[Task to complete]
Answer with a number only: how many lines of the entries below contain the word "article"?

Records from a dataset
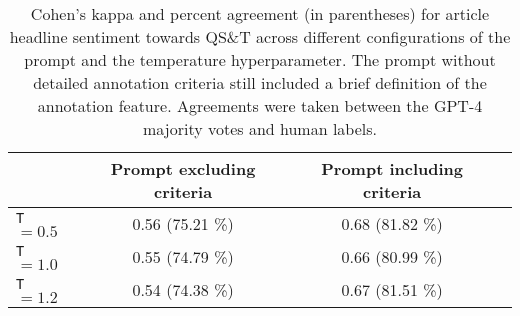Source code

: 
\begin{table}
    \centering
    \begin{tabular}{lccc}
        \toprule
        & \multicolumn{1}{p{4cm}}{\centering Prompt excluding criteria}
        & \multicolumn{1}{p{4cm}}{\centering Prompt including criteria} \\
        \midrule
        \texttt{T} $= 0.5$ & 0.56 (75.21 \%)
        & 0.68 (81.82 \%)
        \\
        \texttt{T} $= 1.0$ & 0.55 (74.79 \%)
        & 0.66 (80.99 \%)
        \\
        \texttt{T} $= 1.2$ & 0.54 (74.38 \%)
        & 0.67 (81.51 \%)
        \\
        \bottomrule
    \end{tabular}
    \vspace{1em}
    \caption{Cohen's kappa and percent agreement (in parentheses) for article headline sentiment towards QS\&T across different configurations of the prompt and the temperature hyperparameter. The prompt without detailed annotation criteria still included a brief definition of the annotation feature. Agreements were taken between the GPT-4 majority votes and human labels. }
    \label{tab:headline_ICRs}
\end{table}


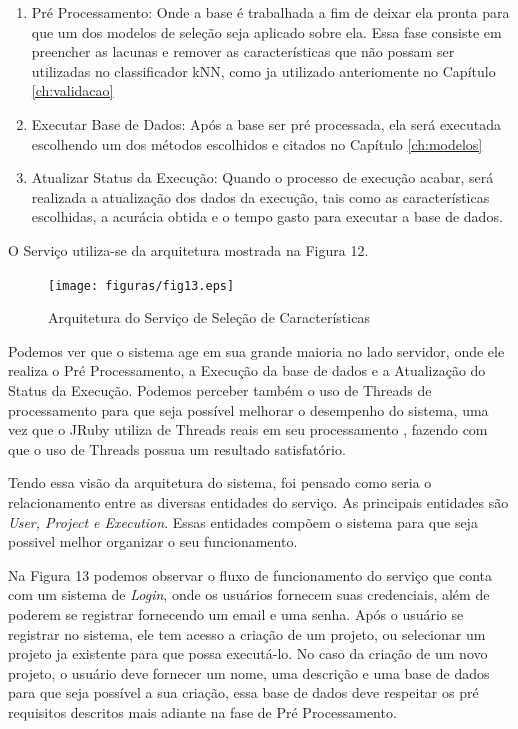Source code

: \begin{enumerate}
	\item{Pré Processamento: Onde a base é trabalhada a fim de deixar ela pronta para que um dos modelos de seleção seja aplicado sobre ela. Essa fase consiste em preencher as lacunas e remover as características que não possam ser utilizadas no classificador kNN, como ja utilizado anteriomente no Capítulo \ref{ch:validacao}}
	\item{Executar Base de Dados: Após a base ser pré processada, ela será executada escolhendo um dos métodos escolhidos e citados no Capítulo \ref{ch:modelos}}
	\item{Atualizar Status da Execução: Quando o processo de execução acabar, será realizada a atualização dos dados da execução, tais como as características escolhidas, a acurácia obtida e o tempo gasto para executar a base de dados.}
\end{enumerate}

O Serviço utiliza-se da arquitetura mostrada na Figura 12.

\begin{figure}[h]
	\centering
		\texttt{[image: figuras/fig13.eps]}
	\caption{Arquitetura do Serviço de Seleção de Características}
	\label{fig:fig13}
\end{figure}

Podemos ver que o sistema age em sua grande maioria no lado servidor, onde ele realiza o Pré Processamento, a Execução da base de dados e a Atualização do Status da Execução. Podemos perceber também o uso de Threads de processamento para que seja possível melhorar o desempenho do sistema, uma vez que o JRuby utiliza de Threads reais em seu processamento \cite{jruby}, fazendo com que o uso de Threads possua um resultado satisfatório.

Tendo essa visão da arquitetura do sistema, foi pensado como seria o relacionamento entre as diversas entidades do serviço. As principais entidades são \textit{User, Project e Execution}. Essas entidades compõem o sistema para que seja possivel melhor organizar o seu funcionamento. 


Na Figura 13 podemos observar o fluxo de funcionamento do serviço que conta com um sistema de \textit{Login}, onde os usuários fornecem suas credenciais, além de poderem se registrar fornecendo um email e uma senha. Após o usuário se registrar no sistema, ele tem acesso a criação de um projeto, ou selecionar um projeto ja existente para que possa executá-lo. No caso da criação de um novo projeto, o usuário deve fornecer um nome, uma descrição e uma base de dados para que seja possível a sua criação, essa base de dados deve respeitar os pré requisitos descritos mais adiante na fase de Pré Processamento.


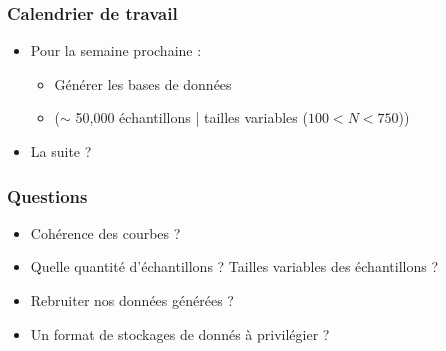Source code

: \documentclass{beamer}
\begin{document}
\begin{frame}
  \frametitle{Calendrier de travail}
    \begin{itemize}
        \item Pour la semaine prochaine : 
        \begin{itemize}
            \item[\hspace{1cm}] Générer les bases de données 
            \item[\hspace{2cm}] ($\sim$ 50,000 échantillons | tailles variables ($100 < N < 750$))
        \end{itemize}
        \item La suite ?
    \end{itemize}
\end{frame}

\begin{frame}
  \frametitle{Questions}
  \begin{itemize}
    \item Cohérence des courbes ?
    \item Quelle quantité d'échantillons ? Tailles variables des échantillons ?
    \item Rebruiter nos données générées ? 
    \item Un format de stockages de donnés à privilégier ?
  \end{itemize}
\end{frame}

\end{document}
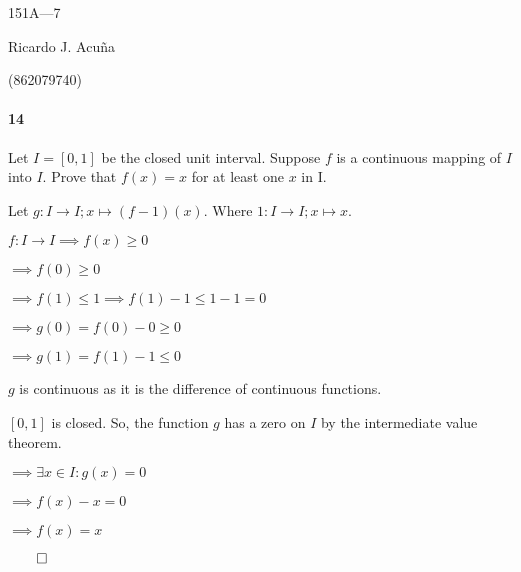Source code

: \documentclass{article}
\begin{document}
\begin{center}
  151A---7

  Ricardo J. Acu\~na

  (862079740)
\end{center}\vspace{1.618em}

\paragraph{14} Let $I = [0,1]$ be the closed unit interval. Suppose $f$
is a continuous mapping of $I$ into $I$. Prove that $f(x) = x$ for at
least one $x$ in I.


Let $g:I\rightarrow I ; x\mapsto (f-1)(x)$. Where $1:I\rightarrow I;
x\mapsto x$.

$f:I\rightarrow I \implies f(x) \geq 0$

$\implies f(0) \geq 0$

$\implies f(1) \leq 1 \implies f(1) - 1 \leq 1 - 1 = 0$

$\implies g(0) = f(0) - 0 \geq 0$

$\implies g(1) = f(1) - 1 \leq 0$

$g$ is continuous as it is the difference of continuous functions.

$[0,1]$ is closed. So, the function $g$ has a zero on $I$ by the
intermediate value theorem.

$\implies \exists x\in I: g(x) = 0$

$\implies f(x)-x = 0$

$\implies f(x) = x$

$\qed$
\end{document}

[Task result]
2